Une excursion à la campagne

Mais retournons un peu en arrière. Au début du fonctionnement de l’institut, en 1979-1980, il fallait bien sûr mettre au point les méthodes de travail et faire les premiers relevés qui allaient permettre de décrire quelques écosystèmes représentatifs pour la Bolivie. 

En général il s’agissait de suivre à quatre pattes, pendant une ou deux journées, la pente d’une colline pour faire des prélèvements de sol, de flore et de faune, mesurer des coefficients d’évaporation du sol et des feuilles, mesurer la force de succion des racines, la température de l’air et du sol, etc. pour élaborer un profil des variations, aussi bien en fonction de l’altitude qu’au cours de 24 heures.
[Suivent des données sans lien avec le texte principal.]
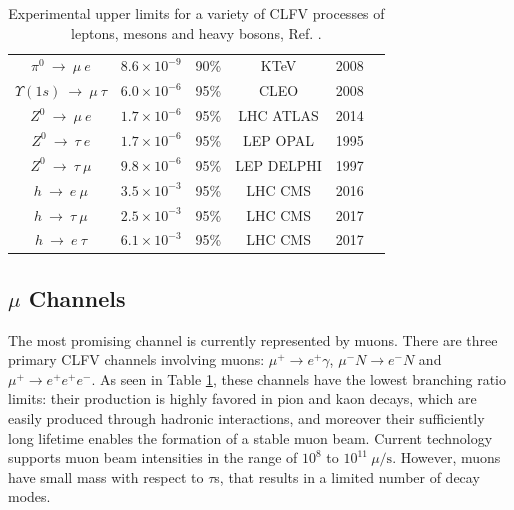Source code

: \begin{center}
\begin{table}[!h]
\begin{tabular}{c c c c c c}
$\pi^0 \ \rightarrow \ \mu \ e$ & $8.6 \times 10^{-9}$ & 90\% & KTeV & 2008 & \cite{KTeV:2007cvy}\\
$\Upsilon (1s) \ \rightarrow \ \mu \ \tau $ & $6.0 \times 10^{-6}$ & 95\% & CLEO & 2008 & \cite{Love_2008}\\
\hline
$Z^0 \ \rightarrow \ \mu \ e$ & $1.7 \times 10^{-6}$ & 95\% &  LHC ATLAS & 2014 & \cite{Aad_2014} \\
$Z^0 \ \rightarrow \ \tau \ e$ & $1.7 \times 10^{-6}$ & 95\% &  LEP OPAL & 1995 & \cite{akers}\\
$Z^0 \ \rightarrow \ \tau \ \mu$ & $9.8 \times 10^{-6}$ & 95\% &  LEP DELPHI & 1997 & \cite{abreu}\\
$h \ \rightarrow \ e \ \mu$ & $3.5 \times 10^{-3}$ & 95\% & LHC CMS & 2016 & \cite{PhysRevD.104.032013}\\
$h \ \rightarrow \ \tau  \ \mu$ & $2.5 \times 10^{-3}$ & 95\% & LHC CMS & 2017 & \cite{cms17}\\
$h \ \rightarrow \ e \ \tau$ & $6.1 \times 10^{-3}$ & 95\% & LHC CMS & 2017 & \cite{cms17}\\
\hline
\end{tabular}
\caption{Experimental upper limits for a variety of CLFV processes of leptons, mesons and heavy bosons, Ref. \cite{clfv_signorelli}.}
\label{tab:upperlimits}
\end{table}
\end{center}
\vspace{-15mm}
\subsection{$\mu$ Channels}
The most promising channel is currently represented by muons. 
There are three primary CLFV channels involving muons: 
$\mu^+ \rightarrow e^+ \gamma$, $\mu^- N \rightarrow e^- N$ and $\mu^+ \rightarrow e^+ e^+ e^-$. 
As seen in Table \ref{tab:upperlimits}, 
these channels have the lowest branching ratio limits: 
their production is highly favored in pion and kaon decays, 
which are easily produced through hadronic interactions, and  
moreover their sufficiently long lifetime enables the 
formation of a stable muon beam. Current technology 
supports muon beam intensities in the range of $10^8$ to $10^{11} \ \mu/\text{s}$.
However, muons have small mass with respect to $\tau$s, that results in a limited number of decay modes.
Les piquets et les ficelles, les petits pots et les sachets en plastique, le papier journal, les thermomètres et les pioches faisaient partie de l’équipement de base. 

Lorsque c’était possible et que les habitants locaux étaient d’accord, on établissait aussi, en même temps qu’une petite station météo, un enclos où les moutons, les lamas et les vaches ne pouvaient pas brouter, pour suivre l’évolution naturelle et la récupération de l’écosystème en absence d’impacts. Les premiers travaux se faisaient sur l’altiplano, dans la région de Caracollo et du lac Titicaca, pour ensuite s’étendre vers les Yungas, le pied oriental des Andes, les savanes tropicales et les forêts. 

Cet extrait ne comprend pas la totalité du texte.